On the assumption that the exhaust gases 11, which pass at G into the waste-heat steam generator 15, the mode of operation of which will be described further below, in which case the path of the feed water 34 flowing into the waste-heat steam generator 15 and delivered by a pump 23 will be followed, have a temperature of about 620°C, and provided there is a minimum jump in temperature of about 20°C for the heat transfer, these exhaust gases could only be usefully cooled down to 200°C In order to remove this disadvantage here, the quantity of feed water 34 is increased between the points A, namely the inlet of the feed water 34 to the waste-heat steam generator 15, and B, diverting point at the end of the treatment within an economizer stage 15a, to such an extent, in the example to 180%, that the cooling line (cf. FIG. 2, item 11/38) of the exhaust gases bends as resultant at point H (cf. FIG. 2, item 41), namely directly upstream of the diverting point B, which bend extends down to 100°C In connection with the percentage quantity of feed water, 100% defines that nominal water quantity which is in relationship to the energy offered by the exhaust gases 11.

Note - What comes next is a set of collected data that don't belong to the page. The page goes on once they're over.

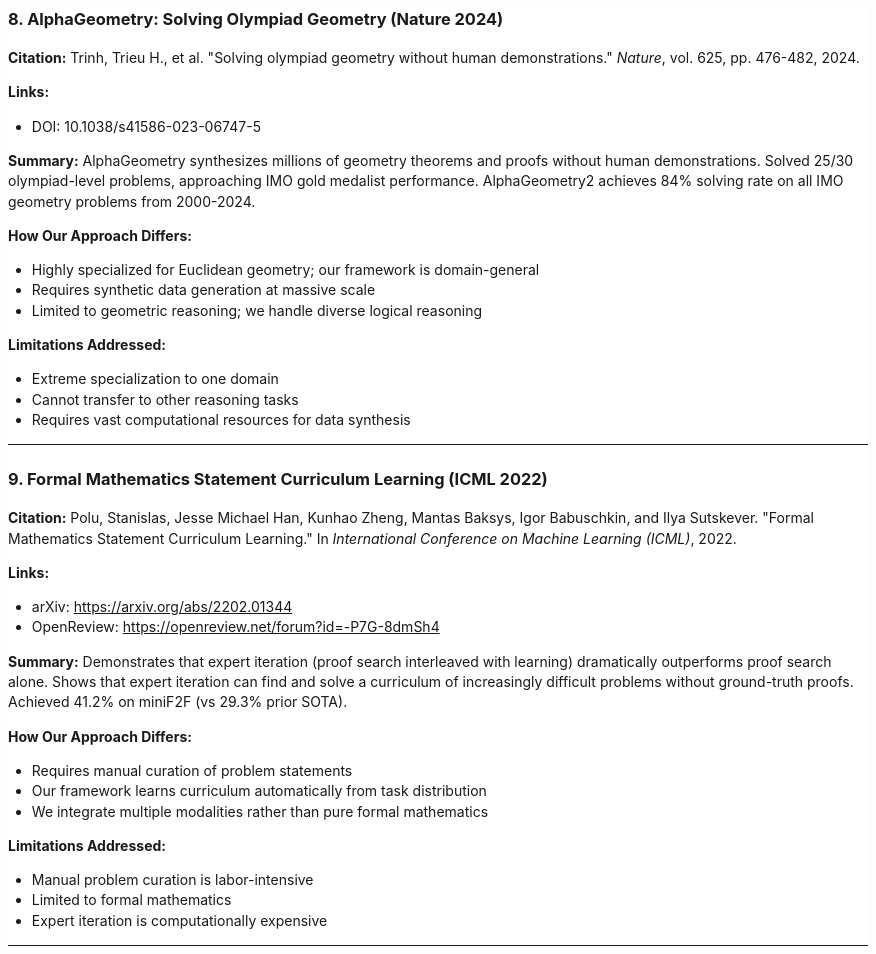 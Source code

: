 
### 8. AlphaGeometry: Solving Olympiad Geometry (Nature 2024)

**Citation:**
Trinh, Trieu H., et al. "Solving olympiad geometry without human demonstrations." *Nature*, vol. 625, pp. 476-482, 2024.

**Links:**
- DOI: 10.1038/s41586-023-06747-5

**Summary:**
AlphaGeometry synthesizes millions of geometry theorems and proofs without human demonstrations. Solved 25/30 olympiad-level problems, approaching IMO gold medalist performance. AlphaGeometry2 achieves 84% solving rate on all IMO geometry problems from 2000-2024.

**How Our Approach Differs:**
- Highly specialized for Euclidean geometry; our framework is domain-general
- Requires synthetic data generation at massive scale
- Limited to geometric reasoning; we handle diverse logical reasoning

**Limitations Addressed:**
- Extreme specialization to one domain
- Cannot transfer to other reasoning tasks
- Requires vast computational resources for data synthesis

---

### 9. Formal Mathematics Statement Curriculum Learning (ICML 2022)

**Citation:**
Polu, Stanislas, Jesse Michael Han, Kunhao Zheng, Mantas Baksys, Igor Babuschkin, and Ilya Sutskever. "Formal Mathematics Statement Curriculum Learning." In *International Conference on Machine Learning (ICML)*, 2022.

**Links:**
- arXiv: https://arxiv.org/abs/2202.01344
- OpenReview: https://openreview.net/forum?id=-P7G-8dmSh4

**Summary:**
Demonstrates that expert iteration (proof search interleaved with learning) dramatically outperforms proof search alone. Shows that expert iteration can find and solve a curriculum of increasingly difficult problems without ground-truth proofs. Achieved 41.2% on miniF2F (vs 29.3% prior SOTA).

**How Our Approach Differs:**
- Requires manual curation of problem statements
- Our framework learns curriculum automatically from task distribution
- We integrate multiple modalities rather than pure formal mathematics

**Limitations Addressed:**
- Manual problem curation is labor-intensive
- Limited to formal mathematics
- Expert iteration is computationally expensive

---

The feed water 34, which has a temperature of about 60°C at a pressure of about 300 bar, is directed at A into the waste-heat steam generator 15 and is to be thermally refined there into steam at about 540°C The feed water heated in the economizer 15a to about 300°C is split into two partial flows at point B. The one partial water flow (the larger here) of 100% is thermally processed in the following tube bank 15b to form supercritical high-pressure steam 27. The main portion of the thermal energy is thereby extracted from the exhaust gases 11 between the points G and H, which symbolize the effective section of said tube bank 15b. After a first expansion in a high-pressure steam turbine 16, this steam 23 is reheated with the remaining energy between points D and E, symbolizing the effective section of a further tube bank 15c in the waste-heat steam generator 15, and is fed as intermediate-pressure steam 29 to an intermediate-pressure steam turbine 17. The residual expansion of the exhaust steam 30 from the intermediate-pressure steam turbine 17 is then effected in a low-pressure steam turbine 18, which is coupled to a further generator 19. It is also possible to transmit the output to the generator 14 by coupling to the shaft 39.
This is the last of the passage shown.